Le président de l’Autorité palestinienne Mahmoud Abbas profite en effet de la tribune offerte par la 67e session de l’Assemblée générale des Nations unies, pour (re)formuler sa volonté de voir créer un Etat palestinien, qui disposerait d’un statut d’Etat non membre observateur au sein de l’Onu. Un statut accessible, puisque son obtention ne requiert qu’une majorité simple de l’Assemblée générale des Nations unies et que 133 pays avaient déjà reconnu l’Etat palestinien depuis la déclaration de son indépendance, le 15 novembre 1988 à Alger, par le Conseil national palestinien.

 Cependant, l’impasse politique se trouve ailleurs qu’à l’Onu. Alors qu’une large majorité de la « communauté internationale » soutient la création de l’Etat palestinien et son adhésion à l’Onu, les chancelleries occidentales continuent de se réfugier derrière une ligne politique peu convaincante – et encore moins courageuse – selon laquelle cette perspective est souhaitable, voire inéluctable, mais (encore) prématurée… Un impératif est avancé: celui d’une solution négociée avec Israël. Un argument raisonnable sur le principe, mais qui revient en pratique à soumettre toute reconnaissance de l’Etat palestinien à l’accord préalable d’Israël. Or celui-ci défend l’idée d’une négociation sans condition, c’est-à-dire sans arrêt préalable de la colonisation des territoires occupés, qui continue malgré la violation éhontée de la légalité internationale… Bref, les Palestiniens se trouvent pris dans un cercle vicieux, dont ils tentent de sortir par le canal de la reconnaissance d’un statut au sein de l’organisation universelle qu’est l’Onu.

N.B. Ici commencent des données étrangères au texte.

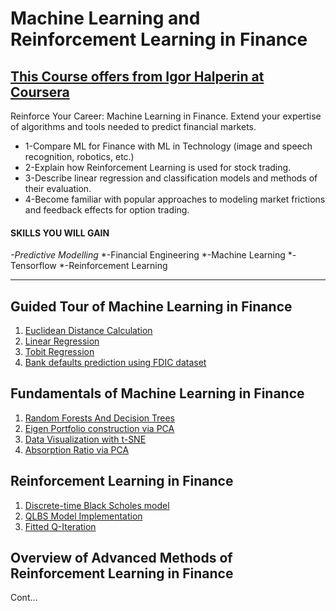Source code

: # Machine Learning and Reinforcement Learning in Finance 
## [This Course offers from Igor Halperin at Coursera](https://www.coursera.org/instructor/~1348915)
Reinforce Your Career: Machine Learning in Finance. Extend your expertise of algorithms and tools needed to predict financial markets.

 * 1-Compare ML for Finance with ML in Technology (image and speech recognition, robotics, etc.)
* 2-Explain how Reinforcement Learning is used for stock trading.
* 3-Describe linear regression and classification models and methods of their evaluation.
* 4-Become familiar with popular approaches to modeling market frictions and feedback effects for option trading.


#### SKILLS YOU WILL GAIN
*-Predictive Modelling*
*-Financial Engineering
*-Machine Learning
*-Tensorflow
*-Reinforcement Learning

--------------------------------------

## Guided Tour of Machine Learning in Finance
1. [Euclidean Distance Calculation](Euclidian_Distance_m1_ex1_v3.ipynb)
2. [Linear Regression](linear_regress_m1_ex2_v3.ipynb)
3. [Tobit Regression](Tobit_regression_m1_ex3_v4.ipynb)
4. [Bank defaults prediction using FDIC dataset](Bank_failure_m1_ex4_v3.ipynb)

## Fundamentals of Machine Learning in Finance
1. [Random Forests And Decision Trees](Bank_failure_rand_forests_m2_ex1.ipynb)
2. [Eigen Portfolio construction via PCA](pca_eigen_portfolios_m2_ex3.ipynb)
3. [Data Visualization with t-SNE](DJI_tSNE_m2_ex4_corrected.ipynb)
4. [Absorption Ratio via PCA](absorp_ratio_m2_ex5.ipynb)

## Reinforcement Learning in Finance
1. [Discrete-time Black Scholes model](discrete_black_scholes_m3_ex1_v3.ipynb)
2. [QLBS Model Implementation](dp_qlbs_oneset_m3_ex2_v3.ipynb)
3. [Fitted Q-Iteration](dp_qlbs_oneset_m3_ex3_v4.ipynb)

## Overview of Advanced Methods of Reinforcement Learning in Finance
 Cont...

 Pour autant, l’obtention de la qualité d’Etat (non) membre des Nations unies ne vaudrait pas reconnaissance universelle de cet Etat. Chaque Etat et organisation internationale choisit bilatéralement de considérer ou non la Palestine comme un Etat. À ce titre, l’Assemblée Générale n’a pas la capacité juridique formelle de créer un Etat en droit international par reconnaissance, ni même celle de permettre l’adhésion d’un Etat à l’Onu, sans autorisation du Conseil de Sécurité. À cet égard, il faut d’ailleurs noter que le Statut d’ “Etat non-membre” n’est même pas reconnu dans la Charte de l’Onu et émane d’une pratique de ses organes, en premier lieu le Secrétariat Général et l’Assemblée Générale, la seconde demandant à la première d’octroyer des droits de participation dans la seconde, comme ce fut le cas pour le Vatican. Dès lors, la portée du vote de l’Assemblée Générale des Nations Unies est à relativiser. On pourrait ajouter que la reconnaissance d’un Etat palestinien et son adhésion à l’Onu ne sauraient résoudre le conflit israélo-palestinien.

Il n’empêche, il s’agirait là d’un évènement politique sans précédent, qui s’inscrirait d’une certaine manière dans la continuité du “printemps arabe”. À l’heure de l’émancipation des peuples arabes, alors que l’on célèbre le courage des Tunisiens, des Egyptiens, des Libyens ou des Syriens, résistant aux dictatures, on ne peut ignorer plus longtemps les demandes légitimes des Palestiniens qui souhaitent que le gouvernement israélien cesse sa politique d’oppression et de colonisation.

 Une admission à l’Onu permettrait l’existence de deux États disposant des mêmes droits et des mêmes devoirs et donnerait ainsi une chance à la relance des négociations de paix, dans le cadre de l’Onu et sur la base de ses résolutions, lesquelles prescrivent l’établissement d’un Etat palestinien dans les frontières de 1967 avec Jérusalem-Est pour capitale, le démantèlement des colonies, la destruction du mur et une solution pour les réfugiés de 1948 fondée sur le droit au retour ou à compensation. Il s’agit là d’une simple question de justice.